The Muñoz-Gruening Artist-in-Residence Program is run by the Parks and Outdoor Recreation Division of the Alaska Department of Natural Resources. The Alaska State Council on the Arts (on which I serve as chairman) provided some consultative assistance. For the pilot phase this year, artists wishing to participate had to submit a simple application including a brief résumé, professional references and a six-piece portfolio. Applicants were required to provide a statement of purpose, explaining the focus of the proposed residency, its relevance to Alaska’s State Parks and how the experience might serve to contribute to their personal growth as artists.
The Muñoz-Gruening Artist-in-Residence Program is a no-frills experience. The artists’ statements of purpose had to reveal their prior experiences in cabin living, with its limitations and deprivations. Wherever they’re coming from, the artists are responsible for all aspects of their transportation to and from Gruening State Historical Park and must bring all of their own food and bedding. The cabin features a kitchen with electricity and potable water, but there is not reliable cellular network coverage.
Each applicant had to conceive of a community workshop or presentation to be done in conjunction with the overall residency.

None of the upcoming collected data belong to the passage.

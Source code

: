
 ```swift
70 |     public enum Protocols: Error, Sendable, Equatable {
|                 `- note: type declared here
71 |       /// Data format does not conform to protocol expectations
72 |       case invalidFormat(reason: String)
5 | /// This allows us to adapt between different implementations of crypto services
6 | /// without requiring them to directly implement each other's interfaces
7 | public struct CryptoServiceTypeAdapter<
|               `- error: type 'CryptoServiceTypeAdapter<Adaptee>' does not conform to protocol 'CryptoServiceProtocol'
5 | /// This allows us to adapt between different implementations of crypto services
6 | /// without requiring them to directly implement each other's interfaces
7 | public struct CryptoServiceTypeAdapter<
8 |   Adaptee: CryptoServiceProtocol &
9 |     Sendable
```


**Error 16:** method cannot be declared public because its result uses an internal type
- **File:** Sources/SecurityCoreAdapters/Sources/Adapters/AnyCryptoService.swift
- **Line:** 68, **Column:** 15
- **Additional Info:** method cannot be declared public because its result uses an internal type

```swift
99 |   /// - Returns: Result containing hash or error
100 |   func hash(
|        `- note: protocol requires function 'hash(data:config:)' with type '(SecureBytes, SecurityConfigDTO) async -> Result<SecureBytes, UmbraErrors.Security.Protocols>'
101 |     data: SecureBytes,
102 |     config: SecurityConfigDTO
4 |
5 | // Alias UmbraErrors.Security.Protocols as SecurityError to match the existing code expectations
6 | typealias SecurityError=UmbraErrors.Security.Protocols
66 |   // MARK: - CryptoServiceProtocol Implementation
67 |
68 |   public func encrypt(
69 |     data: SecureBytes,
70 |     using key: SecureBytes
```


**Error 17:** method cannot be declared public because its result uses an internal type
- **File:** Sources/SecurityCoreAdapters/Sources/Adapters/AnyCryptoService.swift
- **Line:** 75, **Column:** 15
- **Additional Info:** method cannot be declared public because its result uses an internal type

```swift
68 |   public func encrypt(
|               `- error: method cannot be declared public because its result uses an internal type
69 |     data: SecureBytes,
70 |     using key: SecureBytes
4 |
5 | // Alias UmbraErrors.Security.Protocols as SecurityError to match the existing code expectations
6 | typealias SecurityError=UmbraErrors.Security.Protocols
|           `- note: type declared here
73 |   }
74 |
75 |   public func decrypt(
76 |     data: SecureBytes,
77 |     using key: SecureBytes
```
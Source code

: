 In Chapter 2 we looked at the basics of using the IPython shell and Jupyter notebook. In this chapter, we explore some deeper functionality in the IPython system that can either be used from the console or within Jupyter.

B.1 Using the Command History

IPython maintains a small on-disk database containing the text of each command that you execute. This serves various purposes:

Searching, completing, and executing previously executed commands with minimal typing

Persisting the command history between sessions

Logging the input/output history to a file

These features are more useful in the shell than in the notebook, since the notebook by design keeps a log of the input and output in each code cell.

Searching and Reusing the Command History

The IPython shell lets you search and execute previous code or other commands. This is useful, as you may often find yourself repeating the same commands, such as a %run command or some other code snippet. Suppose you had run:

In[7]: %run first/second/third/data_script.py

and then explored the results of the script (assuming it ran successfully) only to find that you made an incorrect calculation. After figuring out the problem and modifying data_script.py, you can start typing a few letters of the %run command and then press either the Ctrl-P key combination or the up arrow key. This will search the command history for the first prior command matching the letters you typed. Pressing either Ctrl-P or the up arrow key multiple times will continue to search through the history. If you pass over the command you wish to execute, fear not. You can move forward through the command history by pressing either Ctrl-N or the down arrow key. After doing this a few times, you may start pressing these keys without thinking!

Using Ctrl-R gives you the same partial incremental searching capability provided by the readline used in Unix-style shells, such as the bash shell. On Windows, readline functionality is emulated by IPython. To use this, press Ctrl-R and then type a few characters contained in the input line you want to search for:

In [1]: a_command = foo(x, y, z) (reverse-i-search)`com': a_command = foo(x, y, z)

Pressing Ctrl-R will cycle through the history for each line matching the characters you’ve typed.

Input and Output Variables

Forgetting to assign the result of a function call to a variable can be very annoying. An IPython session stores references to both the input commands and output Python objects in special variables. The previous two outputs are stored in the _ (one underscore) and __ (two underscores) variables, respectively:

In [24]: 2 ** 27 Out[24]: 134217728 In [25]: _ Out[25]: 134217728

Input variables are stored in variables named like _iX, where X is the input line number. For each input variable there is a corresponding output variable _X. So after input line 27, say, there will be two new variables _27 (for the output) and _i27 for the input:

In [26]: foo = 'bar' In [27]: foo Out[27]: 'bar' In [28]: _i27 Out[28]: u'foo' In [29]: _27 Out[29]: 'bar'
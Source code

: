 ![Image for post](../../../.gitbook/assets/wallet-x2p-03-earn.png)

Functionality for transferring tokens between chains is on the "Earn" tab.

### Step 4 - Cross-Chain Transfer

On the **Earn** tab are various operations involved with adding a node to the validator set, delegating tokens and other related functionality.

All participating artists also agreed to donate to the state of Alaska a piece of the work created sometime up to six months following the residency.
This is the first year of the program, and it is encouraging that its participants are from several different Alaskan communities, given that the expenses of participating are borne solely by the artist.
The first 2015 artist-in-residence was Juneau artist Constance Baltuck. She has been followed by Anchorage painter Kurt Jacobsen, who held a public demonstration and workshop on a Friday afternoon in early July as part of his residency. Juneau’s Mark Vinsel and Diane Anderson of the Juneau Artists Gallery were the third in this summer’s lineup.
The next artist, starting early this month, is Nancy Crawford of Wasilla who paints in a variety of media. She will be followed by Donald Varnell, a Haida master-carver and educator from Ketchikan. September will first see artist and veterinarian Jim Leach of Birch Creek, with the final residency going to Juneau’s Puanani Maunu. Most of the participating artists’ websites are easily found, and they represent the highest levels of talent and creative ability in Alaska. Some of them report having really enjoyed their residency experience while others are looking forward to them.
Gruening is said to have enjoyed spending his time writing while at the family cabin, while his wife Dorothy was known for her love of painting the scenery that surrounded them. Given the creativity of the original occupants of the Gruening Cabin, it is only fitting that multiple Alaska artists from across the Last Frontier are now able temporarily to inhabit the same space, allowing them to create different types of works that continue to represent the strength and resilient creativity of Alaska.
The Muñoz-Gruening Artist-in-Residence Program’s 2015 pilot shows great promise for future years, helping to ensure the preservation of a unique public asset and natural space, while providing Alaskan artists with invigorating opportunities to advance their careers.